XML-type Database Design

I am working on redesigning an XML-type database, due to confidentiality restrictions I cannot post the exact table descriptions but here’s the problem.

with these tables:

table person(
personid int,
name varchar)

table lives(
personid int,
houseid int)

table drives(
personid int,
carid int)

table works(
personid int,
jobid int)

table house(
houseid int,
name varchar)

table car(
carid int,
name varchar)

table job(
jobid int,
name varchar)

These are very simple interpretations of the actual tables; in reality there’s 400+ tables, 10mil+ rows, with varying relationships and more nesting.

By design, a person can have any number or none at all, houses, cars, jobs. Each house, car, job, can belong to any number of persons.

When I do the join,
select * from person
join lives using (personid)
join drives using (personid)
join works using (personid)
join house using (houseid)
join car using (carid)
join job using (jobid)

I end up with every possible combination of person,house,car,job; which is exploding in memory. This works ok for selecting persons who lives,drives,or works single objects using a group by person.

jon placeA carA officeA
jon placeA carA officeB
jon placeA carB officeA
jon placeA carB officeB
jon placeB carA officeA
jon placeB carA officeB
jon placeB carB officeA
jon placeB carB officeB

I need to do a variety of queries where I can select the persons who drives carA and carB, lives in houseA or houseB, works at jobA and not jobB.

With this design I am forced to do many count() group by, union, distinct, where not in, query reinterpretation, etc.

Eventually this will be used by lower level data entry employees who will need to perform but cannot write complicated queries.

At this stage, I am about to begin writing a query interpreter function that changes a simple query into the expanded count() group by, changing or’s/and’s, headache.

What suggestions, if any, do you guys have? I am open to redesigning or trying any new ideas.

This is a web-based portal with LAMP.

Hi there,

I’m really not sure this is a good idea. At first, in the beginning maybe, but later this is going to cost too much memory to you. And of course you are wasting memory and resources.

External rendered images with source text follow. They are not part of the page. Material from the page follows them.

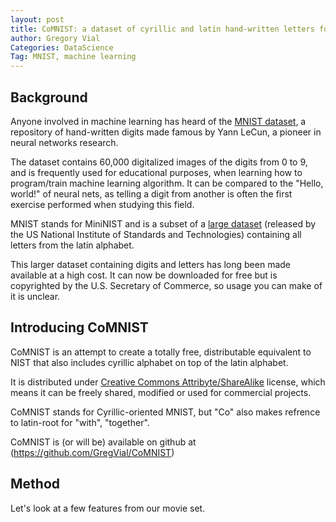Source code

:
 ```yaml
---
layout: post
title: CoMNIST: a dataset of cyrillic and latin hand-written letters for machine learning
author: Gregory Vial
Categories: DataScience
Tag: MNIST, machine learning
---
```


## Background
Anyone involved in machine learning has heard of the [MNIST dataset](http://yann.lecun.com/exdb/mnist/), a repository of hand-written digits made famous by Yann LeCun, a pioneer in neural networks research.

The dataset contains 60,000 digitalized images of the digits from 0 to 9, and is frequently used for educational purposes, when learning how to program/train machine learning algorithm. It can be compared to the "Hello, world!" of neural nets, as telling a digit from another is often the first exercise performed when studying this field.

MNIST stands for MiniNIST and is a subset of a [large dataset](https://www.nist.gov/srd/nist-special-database-19) (released by the US National Institute of Standards and Technologies) containing all letters from the latin alphabet.

This larger dataset containing digits and letters has long been made available at a high cost. It can now be downloaded for free but is copyrighted by the U.S. Secretary of Commerce, so usage you can make of it is unclear.


## Introducing CoMNIST
CoMNIST is an attempt to create a totally free, distributable equivalent to NIST that also includes cyrillic alphabet on top of the latin alphabet.

It is distributed under [Creative Commons Attribyte/ShareAlike](http://creativecommons.org/licenses/by-sa/4.0/) license, which means it can be freely shared, modified or used for commercial projects.

CoMNIST stands for Cyrillic-oriented MNIST, but "Co" also makes refrence to latin-root for "with", "together".

CoMNIST is (or will be) available on github at (https://github.com/GregVial/CoMNIST)




## Method
Let's look at a few features from our movie set.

I recommend you to reconsider the design and try to look from your applications point. Find the queries will be executed, try to build a design which fit to serve your application. Btw don’t forget indexes.

In these case for this example you gave a simple table would be much better, faster and reliable.

But of course, I can’t see your application which means I could be wrong. Not just could be wrong, but I’m sure you have a reason you started to think this way. For mysql/innodb is better if you have one table and not joining a lots of smaller table all the time.